Mi abuela, muy eufemística, se refería a ellas como mujeres de moral distraída. Nunca supe bien si porque de esa manera las despojaba de toda carga sexual, o si el giro lingüístico escondía algo de conmiseración e indulgencia (casi plena), pues mi abuela era muy cercana a Monseñor Escrivá.
Lo cierto es que lo único que no tienen distraída es la moral. Si acaso echada a perder a decir de mi abuela.
A mí me ha parecido siempre que los macarras de la moral, que cantaba Serrat, eran ellos, los clientes asiduos de prostitutas, putas, meretrices, mujeres de la calle, trabajadoras del sexo. Elija el lector la etiqueta, pues abundan. Quizás el hecho de que tengamos tantos adjetivos para la misma actividad, ya nos define como sociedad hipócrita, la que se santigua y se da golpes de pecho en las tertulias de pago y de pega, mientras consume sexo de pago de forma desaforada y clandestina. A Dios rogando…

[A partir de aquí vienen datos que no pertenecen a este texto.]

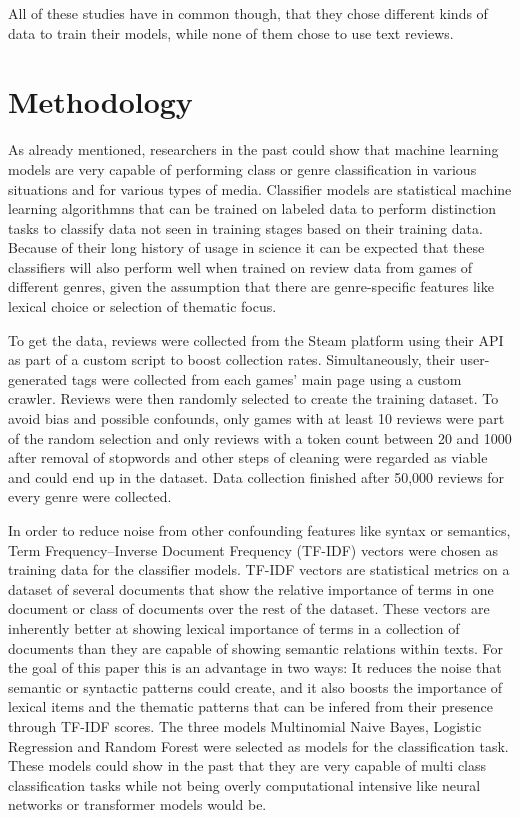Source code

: \documentclass[11pt, a4paper]{article}
\begin{document}
All of these studies have in common though, that they chose different kinds of data to train their models, while none
of them chose to use text reviews.


\section{Methodology}\label{sec:methodology}
As already mentioned, researchers in the past could show that machine learning models are very capable of performing
class or genre classification in various situations and for various types of media.
Classifier models are statistical machine learning algorithmns that can be trained on labeled data to perform
distinction tasks to classify data not seen in training stages based on their training data.
Because of their long history of usage in science it can be expected that these classifiers will also perform well when
trained on review data from games of different genres, given the assumption that there are genre-specific features like
lexical choice or selection of thematic focus.

To get the data, reviews were collected from the Steam platform using their API as part of a custom script to boost
collection rates.
Simultaneously, their user-generated tags were collected from each games' main page using a custom crawler.
Reviews were then randomly selected to create the training dataset.
To avoid bias and possible confounds, only games with at least 10 reviews were part of the random selection and only
reviews with a token count between 20 and 1000 after removal of stopwords and other steps of cleaning were regarded
as viable and could end up in the dataset.
Data collection finished after 50,000 reviews for every genre were collected.

In order to reduce noise from other confounding features like syntax or semantics, Term Frequency--Inverse Document
Frequency (TF-IDF) vectors were chosen as training data for the classifier models.
TF-IDF vectors are statistical metrics on a dataset of several documents that show the relative importance of terms
in one document or class of documents over the rest of the dataset.
These vectors are inherently better at showing lexical importance of terms in a collection of documents than they are
capable of showing semantic relations within texts.
For the goal of this paper this is an advantage in two ways:
It reduces the noise that semantic or syntactic patterns could create, and it also boosts the importance of lexical
items and the thematic patterns that can be infered from their presence through TF-IDF scores.
The three models Multinomial Naive Bayes, Logistic Regression and Random Forest were selected as models for the
classification task.
These models could show in the past that they are very capable of multi class classification tasks while not being
overly computational intensive like neural networks or transformer models would be.
\end{document}
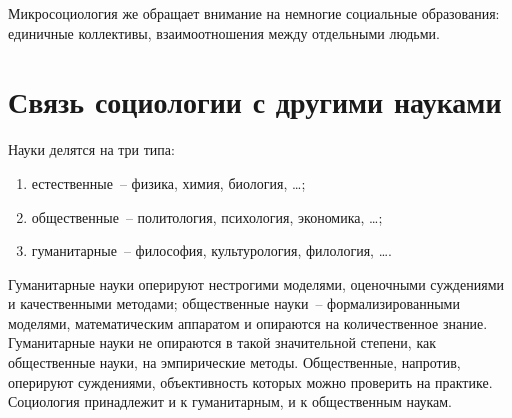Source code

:  Микросоциология же обращает внимание на немногие социальные образования:
  единичные коллективы, взаимоотношения между отдельными людьми.

\section{Связь социологии с другими науками}

  Науки делятся на три типа:
  \begin{enumerate}
    \item естественные~-- физика, химия, биология, \ldots;
    \item общественные~-- политология, психология, экономика, \ldots;
    \item гуманитарные~-- философия, культурология, филология, \ldots.
  \end{enumerate}

  Гуманитарные науки оперируют нестрогими моделями, оценочными суждениями и
  качественными методами; общественные науки~-- формализированными моделями,
  математическим аппаратом и опираются на количественное знание. Гуманитарные
  науки не опираются в такой значительной степени, как общественные науки, на
  эмпирические методы. Общественные, напротив, оперируют суждениями,
  объективность которых можно проверить на практике. Социология принадлежит и к
  гуманитарным, и к общественным наукам.
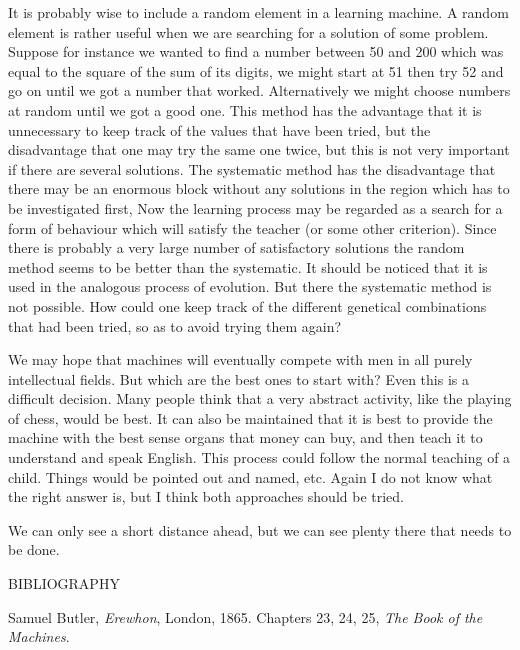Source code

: \documentclass[10pt]{article} %
\begin{document}
It is probably wise to include a random element in a learning machine. A random element is rather useful when we are searching for a solution of some problem. Suppose for instance we wanted to find a number between 50 and 200 which was equal to the square of the sum of its digits, we might start at 51 then try 52 and go on until we got a number that worked. Alternatively we might choose numbers at random until we got a good one. This method has the advantage that it is unnecessary to keep track of the values that have been tried, but the disadvantage that one may try the same one twice, but this is not very important if there are several solutions. The systematic method has the disadvantage that there may be an enormous block without any solutions in the region which has to be investigated first, Now the learning process may be regarded as a search for a form of behaviour which will satisfy the teacher (or some other criterion). Since there is probably a very large number of satisfactory solutions the random method seems to be better than the systematic. It should be noticed that it is used in the analogous process of evolution. But there the systematic method is not possible. How could one keep track of the different genetical combinations that had been tried, so as to avoid trying them again?

We may hope that machines will eventually compete with men in all purely intellectual fields. But which are the best ones to start with? Even this is a difficult decision. Many people think that a very abstract activity, like the playing of chess, would be best. It can also be maintained that it is best to provide the machine with the best sense organs that money can buy, and then teach it to understand and speak English. This process could follow the normal teaching of a child. Things would be pointed out and named, etc. Again I do not know what the right answer is, but I think both approaches should be tried.

We can only see a short distance ahead, but we can see plenty there that needs to be done.

\par\vspace{0.5cm}%
\begin{center}
  \normalfont\textsc{BIBLIOGRAPHY}
\end{center}%

\noindent Samuel Butler, \textit{Erewhon}, London, 1865. Chapters 23, 24, 25, \textit{The Book of the Machines}.\par
\vspace{0.5\baselineskip}
\end{document}
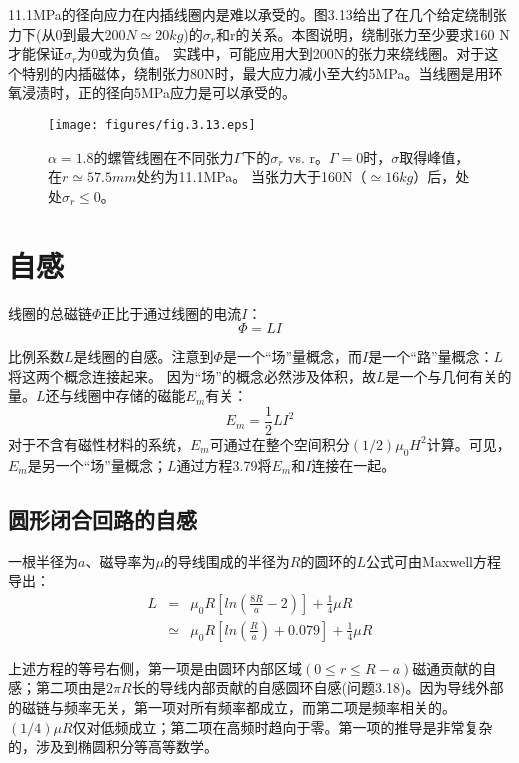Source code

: 11.1MPa的径向应力在内插线圈内是难以承受的。图3.13给出了在几个给定绕制张力下(从0到最大$200 N\simeq 20 kg$)的$\sigma_{r}$和r的关系。本图说明，绕制张力至少要求160 N才能保证$\sigma_{r}$为0或为负值。
实践中，可能应用大到200N的张力来绕线圈。对于这个特别的内插磁体，绕制张力80N时，最大应力减小至大约5MPa。当线圈是用环氧浸渍时，正的径向5MPa应力是可以承受的。
\begin{figure}[htbp]
  \centering
 \texttt{[image: figures/fig.3.13.eps]}
  \caption{$\alpha=1.8$的螺管线圈在不同张力$\Gamma$下的$\sigma_r$ vs. r。$\Gamma=0$时，$\sigma$取得峰值，在$r\simeq 57.5 mm$处约为11.1MPa。
  当张力大于160N（$\simeq 16 kg$）后，处处$\sigma_r\le 0 $。}
\end{figure}




\section{自感}
线圈的总磁链$\Phi$正比于通过线圈的电流$I$：
\begin{equation}
 \Phi=LI %
\end{equation}

比例系数$L$是线圈的自感。注意到$\Phi$是一个“场”量概念，而$I$是一个“路”量概念：$L$将这两个概念连接起来。
因为“场”的概念必然涉及体积，故$L$是一个与几何有关的量。$L$还与线圈中存储的磁能$E_m$有关：
\begin{equation}
 E_m=\frac{1}{2}LI^2 %
\end{equation}
对于不含有磁性材料的系统，$E_m$可通过在整个空间积分$(1/2)\mu_0 H^2$计算。可见，$E_m$是另一个“场”量概念；$L$通过方程3.79将$E_m$和$I$连接在一起。

\subsection{圆形闭合回路的自感}
一根半径为$a$、磁导率为$\mu$的导线围成的半径为$R$的圆环的$L$公式可由Maxwell方程导出：
\begin{eqnarray}
L&=&\mu_0R[ln(\frac{8R}{a}-2)]+\frac{1}{4}\mu R \\
&\simeq & \mu_0R[ln(\frac{R}{a})+0.079]+\frac{1}{4}\mu R%
\end{eqnarray}

上述方程的等号右侧，第一项是由圆环内部区域$(0\le r \le R-a)$磁通贡献的自感；第二项由是$2\pi R$长的导线内部贡献的自感圆环自感(问题3.18)。因为导线外部的磁链与频率无关，第一项对所有频率都成立，而第二项是频率相关的。$(1/4)\mu R$仅对低频成立；第二项在高频时趋向于零。第一项的推导是非常复杂的，涉及到椭圆积分等高等数学。

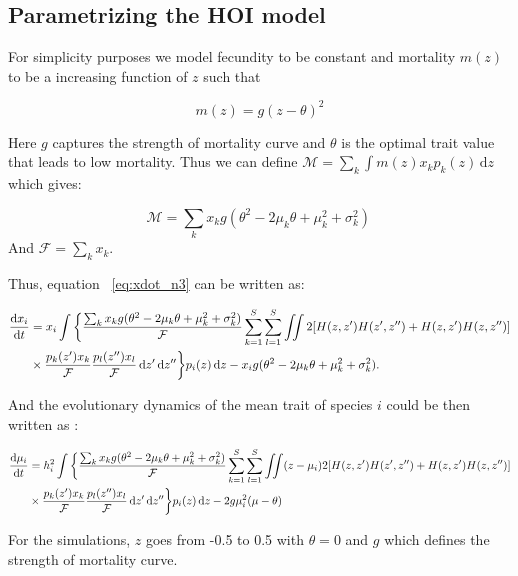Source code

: \documentclass[11pt]{article}
\newcommand{\ud}{\text{d}}
\let\originalleft\left
\let\originalright\right
\renewcommand{\left}{\mathopen{}\mathclose\bgroup\originalleft}
\renewcommand{\right}{\aftergroup\egroup\originalright}
\begin{document}
\subsection{Parametrizing the HOI model}

 For simplicity purposes we model fecundity to be constant and mortality $m(z)$ to be a increasing function of $z$ such that 

\begin{equation}
\label{eq:mort}
m(z) = g(z-\theta)^2 
\end{equation}

Here $g$ captures the strength of mortality curve and $\theta$ is the optimal trait value that leads to low mortality. Thus we can define $\mathcal{M} = \sum_k \int m(z) x_k p_k(z) \,\ud z$ which gives:

\begin{equation}
\label{eq:Mort}
\mathcal{M} = \sum_k x_k g (\theta^2- 2\mu_{k}\theta+ \mu_{k}^2+ \sigma_{k}^2) \, 
\end{equation}
And $ \mathcal{F} = \sum_k x_k$.

Thus, equation ~\ref{eq:xdot_n3} can be written as:

\begin{equation}
\label{eq:xdot_n4}
\begin{split}
\frac{\ud x_i}{\ud t} &= x_i \int\bigg\{\frac{ \sum_k x_k g (\theta^2- 2\mu_{k}\theta+ \mu_{k}^2+ \sigma_{k}^2) }{\mathcal{F}}
\sum_{k=1}^S \sum_{l=1}^S \iint 2 \left[ H(z,z')H(z',z'') + H(z,z')H(z,z'')
\right] \\ &\times \frac{ p_k(z') x_k}{\mathcal{F}}
\frac{p_l(z'') x_l}{\mathcal{F}} \,\ud z' \,\ud z'' \bigg\} p_i(z) \,\ud z - 
 x_{i} g (\theta^2- 2\mu_{k}\theta+ \mu_{k}^2+ \sigma_{k}^2).
\end{split}
\end{equation}



And the evolutionary dynamics of the mean trait of species $i$ could be then written as :

\begin{equation}
\label{eq:xdot_n5}
\begin{split}
 \frac{\ud \mu_i}{\ud t} &=  h_i^2 \int\bigg\{\frac{ \sum_k x_k g (\theta^2- 2\mu_{k}\theta+ \mu_{k}^2+ \sigma_{k}^2) }{\mathcal{F}}
\sum_{k=1}^S \sum_{l=1}^S \iint (z-\mu_{i} ) 2 \left[ H(z,z')H(z',z'') + H(z,z')H(z,z'')
\right] \\ &\times \frac{ p_k(z') x_k}{\mathcal{F}}
\frac{p_l(z'') x_l}{\mathcal{F}} \,\ud z' \,\ud z''\bigg\} p_i(z) \,\ud z - 
 2 g \mu_{i}^2 (\mu- \theta )
\end{split}
\end{equation}	

For the simulations, $z$ goes from -0.5 to 0.5 with $\theta = 0 $ and $g$ which defines the strength of mortality curve.




\end{document}
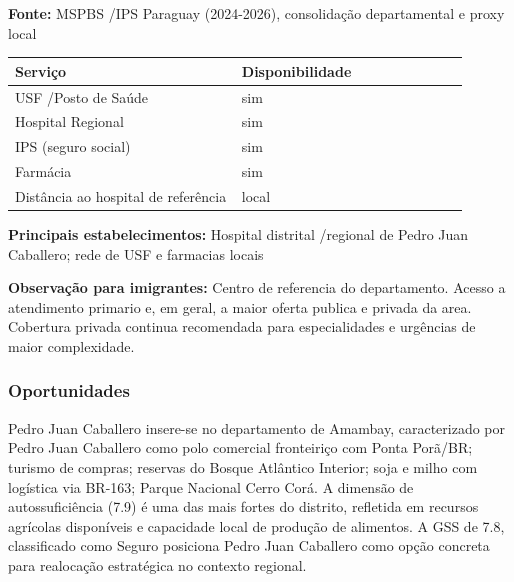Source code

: \textbf{Fonte:} MSPBS /\allowbreak  IPS Paraguay (2024-2026), consolidação
departamental e proxy local

{\def\LTcaptype{none} %
\begin{longtable}{@{}>{\raggedright\arraybackslash}p{0.45\linewidth} >{\raggedright\arraybackslash}p{0.45\linewidth}@{}}
\toprule\noalign{}
Serviço & Disponibilidade \\
\midrule\noalign{}
\endhead
\bottomrule\noalign{}
\endlastfoot
USF /\allowbreak  Posto de Saúde & sim \\
Hospital Regional & sim \\
IPS (seguro social) & sim \\
Farmácia & sim \\
Distância ao hospital de referência & local \\
\end{longtable}
}

\textbf{Principais estabelecimentos:} Hospital distrital /\allowbreak  regional de
Pedro Juan Caballero; rede de USF e farmacias locais

\textbf{Observação para imigrantes:} Centro de referencia do
departamento. Acesso a atendimento primario e, em geral, a maior oferta
publica e privada da area. Cobertura privada continua recomendada para
especialidades e urgências de maior complexidade.
\newpage

\subsubsection*{Oportunidades}\label{oport-pedro-juan-caballero-1301}
Pedro Juan Caballero insere-se no departamento de Amambay, caracterizado por Pedro Juan Caballero como polo comercial fronteiriço com Ponta Porã/BR; turismo de compras; reservas do Bosque Atlântico Interior; soja e milho com logística via BR-163; Parque Nacional Cerro Corá. A dimensão de autossuficiência (7.9) é uma das mais fortes do distrito, refletida em recursos agrícolas disponíveis e capacidade local de produção de alimentos. A GSS de 7.8, classificado como Seguro posiciona Pedro Juan Caballero como opção concreta para realocação estratégica no contexto regional.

La literatura y el cine, siempre fiel espejo de la sociedad de su tiempo, se han asomado desde muchas esquinas al papel con más matices que puede interpretar una mujer.
La literatura nos ha regalado prostitutas poliédricas ricas en matices: mientras la tísica Margarita Gautier, Dama de las Camelias, – Inolvidable Greta Garbo- era una cortesana que se sacrificaba por amor, la «Fantine» de Los Miserables de Víctor Hugo, que inspiró «La Traviata», alquilaba su cuerpo para alimentar a su hija Cossette.
El cine, más rico en matices, nos regaló la maravillosa Irma la Dulce, una mirada a caballo entre la sátira y la ternura, en el París de la posguerra. No hace falta ser Jack Lemmon para tener ese impulso irresistible de llevarte a tu casa a Shirley MacLaine, con esa mezcla de dulzura y picardía irresistible. Luego le quedaba al pobre y naif Jack el dilema hamletiano de ejercer de su chulo oficioso, o apostar por su amor.
Otro drama que tiene su reflejo en la realidad. Tantos clientes reincidentes a los que imagino enamorados, o quizás solo faltos de cariño, que pretenden acabar con la miserable y sórdida vida de la mujer a la que pagan por minutos de placer, retirándola de la calle y redimiéndola a su lado. Una quimera.
La Vivian de Pretty Woman que nos ha colado una visión casi romántica, transformadora y casi aspiracional del oficio es poco o nada creíble, interpretada por una Julia Roberts que encaja más como clienta asidua de las boutiques de Rodeo Drive, que como la chica vulgar, lenguaraz y marginal de los bajos fondos neoyorquinos. No cuela, aunque el éxito está quizá en que nos reconforta pensar que es un final alcanzable para la mayoría de ellas. Nos sacudimos la culpa como sociedad, sublimándola a golpe de la pegadiza melodía «Pretty Woman» y un “happy ending”.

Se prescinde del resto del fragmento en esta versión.